When you click on that link, it will take you to a search results page based on that question, and in this case, “What is the SEO in marketing?”.
When you click on that link, the search results page doesn’t have ads at the top nor videos. It starts with the answer to the question, and then as you scroll down, other articles are based on that topic.
Depending on the topic, it could still have videos and ads at the top of the page. The great thing is that at the bottom of that page are more questions you can use. Pro Tip: click back in the search bar, and you will see other topics that use the phrase “What is the SEO in marketing?”.
Those will have another set of results and additional questions. Now you repeat this process for your other services. The idea is to have enough topics for an entire year of content. When you are ready to write, all you have to do is open the spreadsheet and pick a topic.
Just sitting down and writing something is perfectly fine. My recommendation for starting with content creation is to implement a little bit of strategy with your writing. Going back to Google’s algorithm, even though you write about a topic and follow the first two steps, there is no guarantee that it will rank on the first page of results. If you plan to appear on the first page, you have to strategize your approach.
First, you need to write more than 300 words. It is preferable to write more than 1000 words. You need to use the phrase you are optimizing for in the title, the article’s text, and it’s a bonus if you can use it in a subheading.
Speaking of subheadings, you should break up the text with subheadings. A good rule of thumb is every 300 words or so. Think of your article in the form of an outline. The subtitles are the Roman numerals, and if you can break up the text more, use “a,” “b,” etc. Word and Google Docs can assign heading and subheading tags to your document. You know you are organizing the article right if you convert it to an outline, and it still makes sense.
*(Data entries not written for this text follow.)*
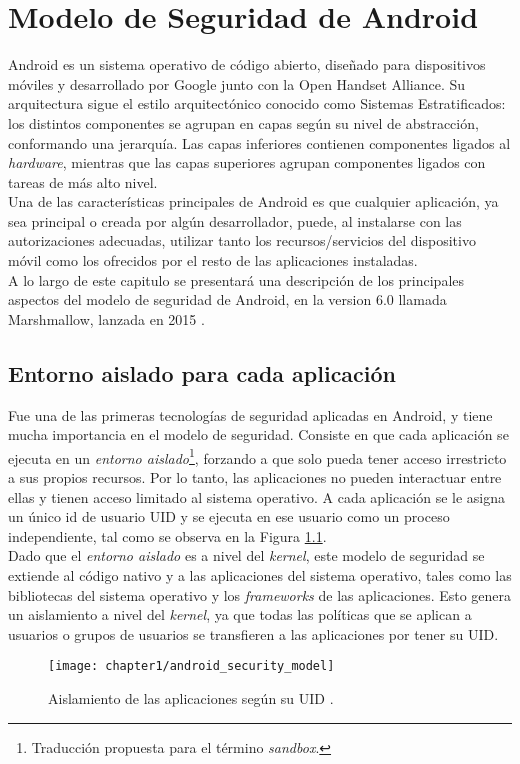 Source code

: \chapter{Modelo de Seguridad de Android}
Android \cite{aos} es un sistema operativo de código abierto, diseñado para dispositivos móviles y desarrollado por Google junto con la Open Handset Alliance. Su arquitectura sigue el estilo arquitectónico conocido como Sistemas Estratificados: los distintos componentes se agrupan en capas según su nivel de abstracción, conformando una jerarquía. Las capas inferiores contienen componentes ligados al \textit{hardware}, mientras que las capas superiores agrupan componentes ligados con tareas de más alto nivel.\\

Una de las características principales de Android es que cualquier aplicación, ya sea principal o
creada por algún desarrollador, puede, al instalarse con las autorizaciones adecuadas, utilizar tanto
los recursos/servicios del dispositivo móvil como los ofrecidos por el resto de las aplicaciones
instaladas.\\

A lo largo de este capitulo se presentará una descripción de los principales aspectos del modelo de seguridad de Android,  en la version 6.0 llamada Marshmallow, lanzada en 2015 \cite{aosm}.
\section{Entorno aislado para cada aplicación}\label{ch01-sandbox}
Fue una de las primeras tecnologías de seguridad aplicadas en Android, y tiene mucha importancia en el modelo de seguridad. Consiste en que cada aplicación se ejecuta en un \emph{entorno aislado}\footnote{Traducción propuesta para el término \textit{sandbox}.}, forzando a que solo pueda tener acceso irrestricto a sus propios recursos. Por lo tanto, las aplicaciones no pueden interactuar entre ellas y tienen acceso limitado al sistema operativo. A cada aplicación se le asigna un único id de usuario UID y se ejecuta en ese usuario como un proceso independiente, tal como se observa en la Figura \ref{fig:ch01:sandbox}.\\

Dado que el \emph{entorno aislado} es a nivel del \textit{kernel}, este modelo de seguridad se extiende al código nativo y a las aplicaciones del sistema operativo, tales como las bibliotecas del sistema operativo y los \textit{frameworks} de las aplicaciones. Esto genera un aislamiento a nivel del \textit{kernel}, ya que todas las políticas que se aplican a usuarios o grupos de usuarios se transfieren a las aplicaciones por tener su UID.
\begin{figure}[hbtp]
	\begin{center}
		\texttt{[image: chapter1/android\_security\_model]}
	    \caption{Aislamiento de las aplicaciones según su UID \cite{asreview2015}.}
	    \label{fig:ch01:sandbox}
    \end{center}
\end{figure}
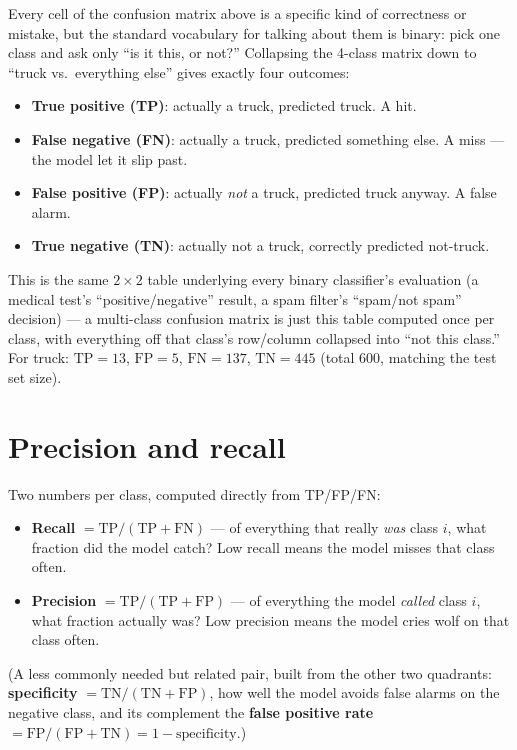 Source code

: Every cell of the confusion matrix above is a specific kind of correctness or mistake, but the standard vocabulary for talking about them is binary: pick one class and ask only ``is it this, or not?'' Collapsing the 4-class matrix down to ``truck vs.\ everything else'' gives exactly four outcomes:
\begin{itemize}
  \item \textbf{True positive (TP)}: actually a truck, predicted truck. A hit.
  \item \textbf{False negative (FN)}: actually a truck, predicted something else. A miss --- the model let it slip past.
  \item \textbf{False positive (FP)}: actually \emph{not} a truck, predicted truck anyway. A false alarm.
  \item \textbf{True negative (TN)}: actually not a truck, correctly predicted not-truck.
\end{itemize}
This is the same $2\times2$ table underlying every binary classifier's evaluation (a medical test's ``positive/negative'' result, a spam filter's ``spam/not spam'' decision) --- a multi-class confusion matrix is just this table computed once per class, with everything off that class's row/column collapsed into ``not this class.'' For truck: $\text{TP}=13$, $\text{FP}=5$, $\text{FN}=137$, $\text{TN}=445$ (total $600$, matching the test set size).

\section{Precision and recall}

Two numbers per class, computed directly from TP/FP/FN:
\begin{itemize}
  \item \textbf{Recall} $=\text{TP}/(\text{TP}+\text{FN})$ --- of everything that really \emph{was} class $i$, what fraction did the model catch? Low recall means the model misses that class often.
  \item \textbf{Precision} $=\text{TP}/(\text{TP}+\text{FP})$ --- of everything the model \emph{called} class $i$, what fraction actually was? Low precision means the model cries wolf on that class often.
\end{itemize}
(A less commonly needed but related pair, built from the other two quadrants: \textbf{specificity} $=\text{TN}/(\text{TN}+\text{FP})$, how well the model avoids false alarms on the negative class, and its complement the \textbf{false positive rate} $=\text{FP}/(\text{FP}+\text{TN})=1-\text{specificity}$.)

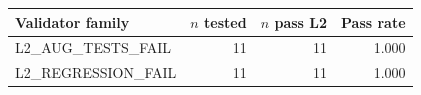 \begin{tabular}{lrrr}
\hline
Validator family & $n$ tested & $n$ pass L2 & Pass rate \\
\hline
L2\_AUG\_TESTS\_FAIL & 11 & 11 & 1.000 \\
L2\_REGRESSION\_FAIL & 11 & 11 & 1.000 \\
\hline
\end{tabular}
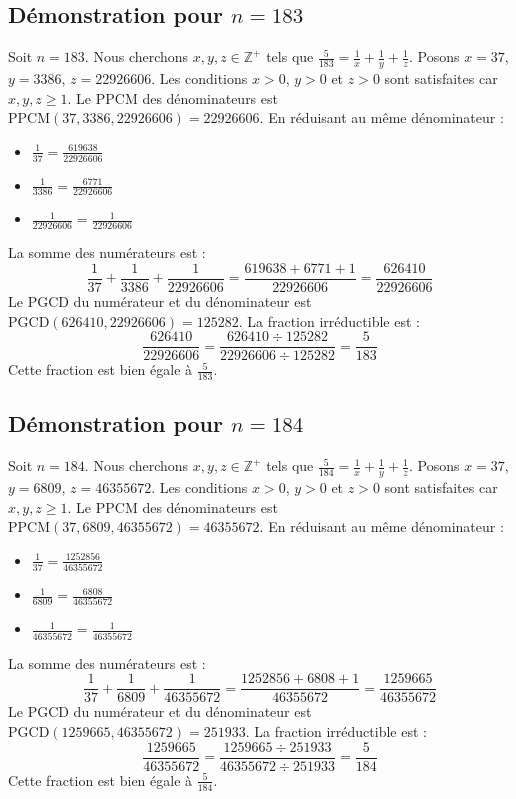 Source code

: \documentclass[11pt,a4paper]{article}
\begin{document}
\subsection{Démonstration pour $n = 183$}
Soit $n = 183$. Nous cherchons $x, y, z \in \mathbb{Z}^{+}$ tels que $\frac{5}{183} = \frac{1}{x} + \frac{1}{y} + \frac{1}{z}$.
Posons $x = 37$, $y = 3386$, $z = 22926606$.
Les conditions $x > 0$, $y > 0$ et $z > 0$ sont satisfaites car $x, y, z \geq 1$.
Le PPCM des dénominateurs est $\text{PPCM}(37, 3386, 22926606) = 22926606$.
En réduisant au même dénominateur :
\begin{itemize}
    \item $\frac{1}{37} = \frac{619638}{22926606}$
    \item $\frac{1}{3386} = \frac{6771}{22926606}$
    \item $\frac{1}{22926606} = \frac{1}{22926606}$
\end{itemize}
La somme des numérateurs est :
$$ \frac{1}{37} + \frac{1}{3386} + \frac{1}{22926606} = \frac{619638 + 6771 + 1}{22926606} = \frac{626410}{22926606} $$
Le PGCD du numérateur et du dénominateur est $\text{PGCD}(626410, 22926606) = 125282$.
La fraction irréductible est :
$$ \frac{626410}{22926606} = \frac{626410 \div 125282}{22926606 \div 125282} = \frac{5}{183} $$
Cette fraction est bien égale à $\frac{5}{183}$.

\subsection{Démonstration pour $n = 184$}
Soit $n = 184$. Nous cherchons $x, y, z \in \mathbb{Z}^{+}$ tels que $\frac{5}{184} = \frac{1}{x} + \frac{1}{y} + \frac{1}{z}$.
Posons $x = 37$, $y = 6809$, $z = 46355672$.
Les conditions $x > 0$, $y > 0$ et $z > 0$ sont satisfaites car $x, y, z \geq 1$.
Le PPCM des dénominateurs est $\text{PPCM}(37, 6809, 46355672) = 46355672$.
En réduisant au même dénominateur :
\begin{itemize}
    \item $\frac{1}{37} = \frac{1252856}{46355672}$
    \item $\frac{1}{6809} = \frac{6808}{46355672}$
    \item $\frac{1}{46355672} = \frac{1}{46355672}$
\end{itemize}
La somme des numérateurs est :
$$ \frac{1}{37} + \frac{1}{6809} + \frac{1}{46355672} = \frac{1252856 + 6808 + 1}{46355672} = \frac{1259665}{46355672} $$
Le PGCD du numérateur et du dénominateur est $\text{PGCD}(1259665, 46355672) = 251933$.
La fraction irréductible est :
$$ \frac{1259665}{46355672} = \frac{1259665 \div 251933}{46355672 \div 251933} = \frac{5}{184} $$
Cette fraction est bien égale à $\frac{5}{184}$.
\end{document}
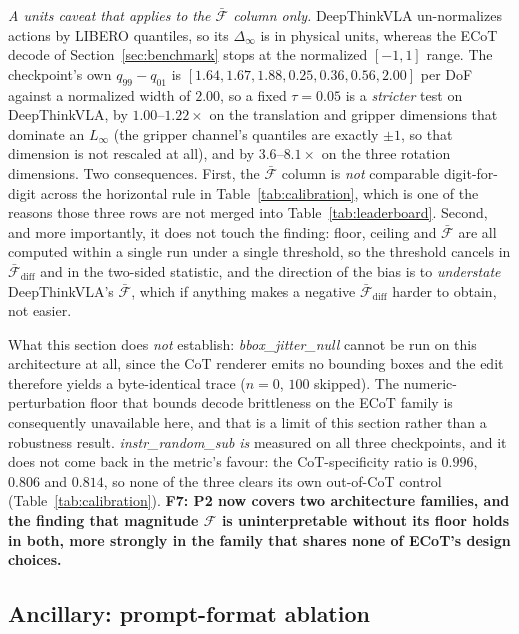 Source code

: \documentclass{article}
\begin{document}
\emph{A units caveat that applies to the $\bar{\mathcal{F}}$ column only.} DeepThinkVLA un-normalizes actions by LIBERO quantiles, so its $\Delta_\infty$ is in physical units, whereas the ECoT decode of Section~\ref{sec:benchmark} stops at the normalized $[-1,1]$ range. The checkpoint's own $q_{99}-q_{01}$ is $[1.64, 1.67, 1.88, 0.25, 0.36, 0.56, 2.00]$ per DoF against a normalized width of $2.00$, so a fixed $\tau = 0.05$ is a \emph{stricter} test on DeepThinkVLA, by $1.00$--$1.22\times$ on the translation and gripper dimensions that dominate an $L_\infty$ (the gripper channel's quantiles are exactly $\pm 1$, so that dimension is not rescaled at all), and by $3.6$--$8.1\times$ on the three rotation dimensions. Two consequences. First, the $\bar{\mathcal{F}}$ column is \emph{not} comparable digit-for-digit across the horizontal rule in Table~\ref{tab:calibration}, which is one of the reasons those three rows are not merged into Table~\ref{tab:leaderboard}. Second, and more importantly, it does not touch the finding: floor, ceiling and $\bar{\mathcal{F}}$ are all computed within a single run under a single threshold, so the threshold cancels in $\bar{\mathcal{F}}_{\text{diff}}$ and in the two-sided statistic, and the direction of the bias is to \emph{understate} DeepThinkVLA's $\bar{\mathcal{F}}$, which if anything makes a negative $\bar{\mathcal{F}}_{\text{diff}}$ harder to obtain, not easier.

What this section does \emph{not} establish: \emph{bbox\_jitter\_null} cannot be run on this architecture at all, since the CoT renderer emits no bounding boxes and the edit therefore yields a byte-identical trace ($n{=}0$, $100$ skipped). The numeric-perturbation floor that bounds decode brittleness on the ECoT family is consequently unavailable here, and that is a limit of this section rather than a robustness result. \emph{instr\_random\_sub} \emph{is} measured on all three checkpoints, and it does not come back in the metric's favour: the CoT-specificity ratio is $0.996$, $0.806$ and $0.814$, so none of the three clears its own out-of-CoT control (Table~\ref{tab:calibration}). \textbf{F7: P2 now covers two architecture families, and the finding that magnitude $\mathcal{F}$ is uninterpretable without its floor holds in both, more strongly in the family that shares none of ECoT's design choices.}

\subsection{Ancillary: prompt-format ablation}
\end{document}
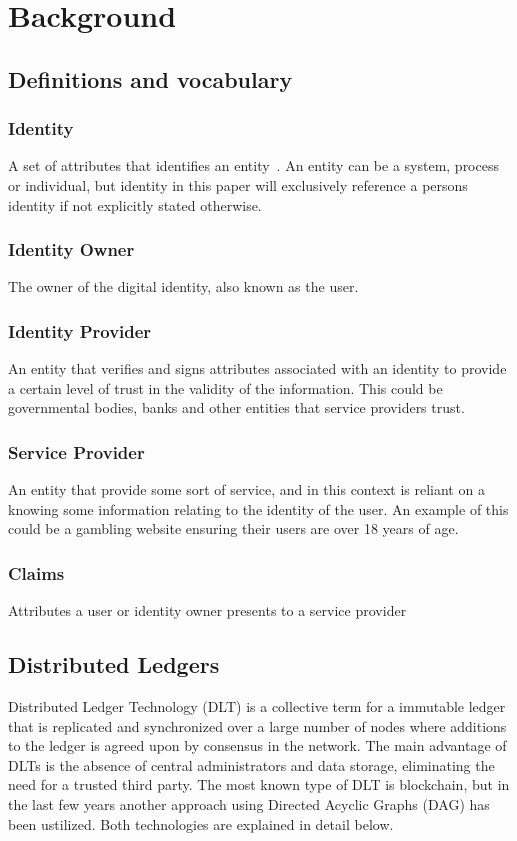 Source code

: \chapter{Background}
\label{chap:background}

\section{Definitions and vocabulary}
\label{sec:background_definitions}

\subsection*{Identity}
A set of attributes that identifies an entity~\cite{Weik2001}. An entity can be a system, process or individual, but identity in this paper will exclusively reference a persons identity if not explicitly stated otherwise. 
\subsection*{Identity Owner}
The owner of the digital identity, also known as the user.

\subsection*{Identity Provider}
An entity that verifies and signs attributes associated with an identity to provide a certain level of trust in the validity of the information. This could be governmental bodies, banks and other entities that service providers trust.

\subsection*{Service Provider}
An entity that provide some sort of service, and in this context is reliant on a knowing some information relating to the identity of the user. An example of this could be a gambling website ensuring their users are over 18 years of age.

\subsection*{Claims}
Attributes a user or identity owner presents to a service provider 

\section{Distributed Ledgers}
Distributed Ledger Technology (DLT) is a collective term for a immutable ledger that is replicated and synchronized over a large number of nodes where additions to the ledger is agreed upon by consensus in the network. The main advantage of DLTs is the absence of central administrators and data storage, eliminating the need for a trusted third party. The most known type of DLT is blockchain, but in the last few years another approach using Directed Acyclic Graphs (DAG) has been ustilized. Both technologies are explained in detail below.


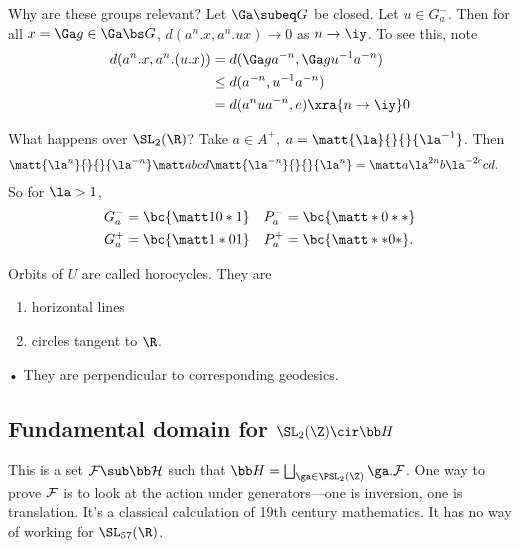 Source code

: Why are these groups relevant? Let $\Ga \subeq G$ be closed. Let $u\in G_a^-$. Then for all $x=\Ga g\in \Ga\bs G$, $d(a^n.x, a^n.ux)\to 0$ as $n\to \iy$.  To see this, note
\begin{align}
d(a^n.x,a^n.(u.x)) 
&= d(\Ga ga^{-n},\Ga gu^{-1}a^{-n})\\%
&\le d(a^{-n}, u^{-1}a^{-n}) \\
&= d(a^n ua^{-n},e)\xra{n\to \iy}0
\end{align}

What happens over $\SL_2(\R)$? Take $a\in A^+$, $a=\matt{\la}{}{}{\la^{-1}}$. Then
\begin{align}
\matt{\la^n}{}{}{\la^{-n}}\matt abcd \matt{\la^{-n}}{}{}{\la^n} &= \matt a{\la^{2n}b}{\la^{-2c}c}d.
\end{align}
So for $\la>1$, 
\begin{align}
G_a^- &= \bc{\matt 10*1} & P_a^- &= \bc{\matt *0**}\\
G_a^+ &= \bc{\matt 1*01} & P_a^+ &= \bc{\matt **0*}.
\end{align}

Orbits of $U$ are called horocycles. They are
\begin{enumerate}
\item
horizontal lines
\item
circles tangent to $\R$.
\end{enumerate}•
They are perpendicular to corresponding geodesics.

\subsection{Fundamental domain for $\SL_2(\Z)\cir \bb H$}

This is a set $ \cal F\sub \bb H$ such that $\bb H = \bigsqcup_{\ga\in \PSL_2(\Z)} \ga . \cal F$.
One way to prove $\cal F$ is to look at the action under generators---one is inversion, one is translation. It's a classical calculation of 19th century mathematics. It has no way of working for $\SL_{57}(\R)$.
The reason you want to do this is Google likes organized, easy-to-read content. Dividing your text into small chunks not only wins favor with Google, but your reader will be more inclined to read it.
As far as the content, remember that writing strictly for SEO doesn’t make for an interesting article. You are still writing for your audience. That doesn’t mean you can’t sprinkle in a little bit of SEO along the way. Typically, you want to include the phrase you are optimizing for one or two times per 300 words. There are tools out there that can help you with optimizing your text. One is by SEMRush called SEO Writing Assistant. This one is a bit pricey, but it does a great job of giving you tips and suggestions based on the phrase or question you are optimizing. Another tool, if you are using WordPress for your website, is a plugin called Yoast. Yoast has a free version that will analyze your article and make recommendations. Both are very useful if you aim to rank highly in the search.
Ultimately, with creating this content, you want to show your knowledge on a subject. I usually recommend writing for the topic first and then go back and update the article for SEO. I find it hard to do both at the same time. For example, I wrote this article on a Friday, then on Monday, I went back to it, proofread it, and adjusted it according to the SEO recommendations from Yoast. Perhaps, you are reading it now because you found it when you were searching. If you are then, I guess it worked.
My goal was to get you started with creating content for your blog or social media. You can use these same steps for video creation or podcasts or whatever material you dream up. I find the hardest thing is figuring out what to write. Hopefully, I have given you some easy steps to getting started with content creation. Now you need to get going, do some research, and start writing.